The Dead Take the A Train

The Dead Take the A Train by Cassandra Khaw and Richard Kadrey

Titan Books, hardback, £16.99

Reviewed by Stephen Frame

The Dead Take the A Train gives us Julie Crews as the main character, a magic user in present-day New York, with a train wreck for a life. Into this train wreck step two people, Julie’s old best friend, Sarah, and Julie’s ex, Tyler. Sarah brings Julie a glimmer of hope for happiness, and Tyler brings her a dirty job, which lands her in an even dirtier dilemma. The background to all of this is a secret world of magic and eldritch nasties lurking in New York’s financial district. Wall Street is run by dark entities intent on nothing but pain and despair for humanity. Banks, eh?

It’s a nice premise to launch the narrative from, and it is a spectacular launch. The first few chapters race along, hauling you into the story. The dialogue is snappy and snarky; the horrors are suitably horrible. From that start, the story grows along two threads, one following Julie in her efforts to drag her life out of the gutter and build a relationship with Sarah, the second following Tyler in his attempts to climb the blood-slicked corporate ladder of his career. These two threads intertwine in a satisfyingly complex manner, creating enough sour to counter the sweet of Julie’s growing romance with Sarah. Along the way, there’s blood. A lot of it. And body horror. If you like disincorporated eyeballs and molars, you’re going to enjoy this book. I found it okay at first and, later, distracting, as it amounts to a lot of description. But you can skip over the body horror parts without losing much of the story, the main thrust of which is Julie’s efforts to break free of a self-imposed curse, while over at the bank, Tyler does all he can to bump off his rivals. It does feel like two entirely separate storylines for long spells of the book, but since this is the first part of a promised duology, it sets the expectation that Julie and Tyler will have their confrontation in book two.

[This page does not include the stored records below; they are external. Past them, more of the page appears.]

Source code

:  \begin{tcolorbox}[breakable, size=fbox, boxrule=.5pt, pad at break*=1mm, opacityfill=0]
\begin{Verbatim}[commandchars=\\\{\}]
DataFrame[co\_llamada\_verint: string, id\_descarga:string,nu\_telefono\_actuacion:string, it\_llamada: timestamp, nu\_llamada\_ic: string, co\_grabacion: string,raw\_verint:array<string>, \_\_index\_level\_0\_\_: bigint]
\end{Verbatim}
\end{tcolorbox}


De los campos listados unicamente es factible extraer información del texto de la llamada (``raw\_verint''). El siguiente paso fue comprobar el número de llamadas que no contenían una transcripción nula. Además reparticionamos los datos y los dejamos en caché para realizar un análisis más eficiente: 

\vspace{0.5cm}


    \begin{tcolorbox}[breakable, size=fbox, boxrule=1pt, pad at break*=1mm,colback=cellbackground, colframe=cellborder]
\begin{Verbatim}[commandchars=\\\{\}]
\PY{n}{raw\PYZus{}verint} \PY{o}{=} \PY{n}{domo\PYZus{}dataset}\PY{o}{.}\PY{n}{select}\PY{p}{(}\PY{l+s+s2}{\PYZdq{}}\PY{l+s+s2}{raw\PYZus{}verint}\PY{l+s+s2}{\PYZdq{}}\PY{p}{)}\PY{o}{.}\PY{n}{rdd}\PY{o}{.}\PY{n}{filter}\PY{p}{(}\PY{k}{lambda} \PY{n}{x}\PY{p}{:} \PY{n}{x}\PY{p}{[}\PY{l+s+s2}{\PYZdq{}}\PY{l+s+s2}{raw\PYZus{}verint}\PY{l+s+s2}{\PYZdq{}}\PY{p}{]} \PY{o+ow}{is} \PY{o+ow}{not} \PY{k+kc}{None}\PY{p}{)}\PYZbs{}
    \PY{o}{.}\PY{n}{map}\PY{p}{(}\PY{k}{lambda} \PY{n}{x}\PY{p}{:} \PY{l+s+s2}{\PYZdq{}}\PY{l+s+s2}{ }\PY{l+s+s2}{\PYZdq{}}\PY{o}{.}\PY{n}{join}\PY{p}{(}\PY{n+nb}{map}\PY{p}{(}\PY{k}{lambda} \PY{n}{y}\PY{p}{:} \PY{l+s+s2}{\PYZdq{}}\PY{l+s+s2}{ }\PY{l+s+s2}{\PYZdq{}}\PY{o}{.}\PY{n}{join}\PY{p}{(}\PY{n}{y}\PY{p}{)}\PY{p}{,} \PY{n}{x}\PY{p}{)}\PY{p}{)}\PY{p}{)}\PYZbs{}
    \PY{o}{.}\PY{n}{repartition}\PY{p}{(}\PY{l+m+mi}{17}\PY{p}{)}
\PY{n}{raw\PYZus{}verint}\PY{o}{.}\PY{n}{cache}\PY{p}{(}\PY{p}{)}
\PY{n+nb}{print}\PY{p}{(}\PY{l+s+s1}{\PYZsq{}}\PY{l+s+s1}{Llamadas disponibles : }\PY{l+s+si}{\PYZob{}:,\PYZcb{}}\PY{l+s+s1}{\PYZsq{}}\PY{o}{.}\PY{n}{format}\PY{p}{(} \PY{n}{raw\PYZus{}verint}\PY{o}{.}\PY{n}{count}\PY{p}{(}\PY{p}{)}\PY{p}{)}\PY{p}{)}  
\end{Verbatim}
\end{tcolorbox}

Aside from the frequent descriptions of weird nastiness, which does become very same-same at times, and there’s only so many times you can play the ‘victim locked in eternal agony’ card before it loses its dramatic effect, the main downside of the book is that it does devote an awful lot of page space to minor characters meeting their demise. At one point, this extends to an entire, thankfully short, chapter, but it does start to feel like filler.

Aside from that, this is well worth picking up as a fast-paced, gory, dark fantasy/horror crossover.